次第に、乃愛は直感的に店主の言葉が本当のものではないと感じ、改めて彼を観察し直した。
「動機があるのは分かりますが、本心を伺うためには、他に何か証拠を見つけましょう」
彼女は売場を見回し、周囲に潜む真実を探ろうとした。

その時、彩音が目を輝かせながら、何かを発見した。
「乃愛ちゃん、こっちに来て!この棚の奥に何か隠れている!」
彼女は急ぎ足で、しっかりとした視線を向けた。

乃愛がその場に駆け寄ると、そこには古い絵画の裏に隠された、小さな機械部品が転がっていた。
「もしかして、彼の偽造品の一部かもしれませんわ」
と乃愛が呟くと、彩音は不安と興奮を抑えつつ言った。
「この証拠を元に、再度尋ねてみよう!」

商店主に再度訪ねられ、両者は緊張感を持って対峙した。
「この機械部品のことを知っていますか?」
乃愛が放つ質問に、冷や汗をかきながら
「私はそのことを知らない、ただの売り物だ」
と答えた。

だが、乃愛は見逃さなかった。店主の瞬時の表情の変化が、彼の二重人格的な一面を暴露している。これが彼の内心の焦燥感を映し出しているのだ。やがて、彼は責任を負うことを選んだ。
「許してくれ、操り人形だった…自分の道のためにこれをしたのだ」

その強い告白の中で、乃愛は冷静に彼の真実を捉えた。
「偽造品の制作が、あなたの劣等感を克服するための手段だったということですね」
それを聞いた彼は、再び情熱をもって答えた。

「そうだ、私はここの商店街において、名を馳せたい一心で。だが、これが最後のチャンスになってしまった」
その言葉は、彼の苦しみに共感する何かを呼び起こした。乃愛は心の中で理解した。人間の持つ感情と欲望が交差するその瞬間を見逃さなかった。

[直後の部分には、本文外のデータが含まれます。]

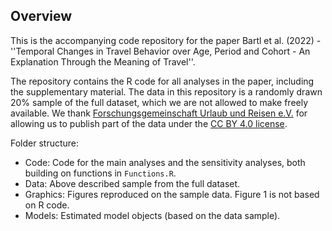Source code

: Overview
------------

This is the accompanying code repository for the paper Bartl et al. (2022) - ''Temporal Changes in Travel Behavior over Age, Period and Cohort - An Explanation Through the Meaning of Travel''.

The repository contains the R code for all analyses in the paper, including the supplementary material.
The data in this repository is a randomly drawn 20% sample of the full dataset, which we are not allowed to make freely available.
We thank [Forschungsgemeinschaft Urlaub und Reisen e.V.](https://reiseanalyse.de/home/) for allowing us to publish part of the data
under the [CC BY 4.0 license](https://creativecommons.org/licenses/by/4.0/).


Folder structure:

- Code: Code for the main analyses and the sensitivity analyses, both building on functions in `Functions.R`.
- Data: Above described sample from the full dataset.
- Graphics: Figures reproduced on the sample data. Figure 1 is not based on R code.
- Models: Estimated model objects (based on the data sample).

「では、あなたは自らその道を選びました。私たちはあなたが再起できる道をご提案しますわ」
と言った乃愛に、彩音は感謝の意を込めて彼を見つめた。

その後、事件は無事解決へと向かい、乃愛と彩音の仲間としての固い絆を再認識することができた。

「乃愛ちゃん、やっぱりすごいね!」
彩音は目を輝かせた。
「あなたの推理力には驚かされたよ。今度は私ももっと頑張るね!」

「もちろんですわ。私たちの探偵チームはこれからも素晴らしい案件を解決するために、一緒に力を合わせていきますわね」
と乃愛は笑顔で応えた。

こうして、二人の絆は更に深まり、果てしない探偵の世界へと踏み出していくこととなった。彼女たちの冒険は、終わることなく続いていくのだった。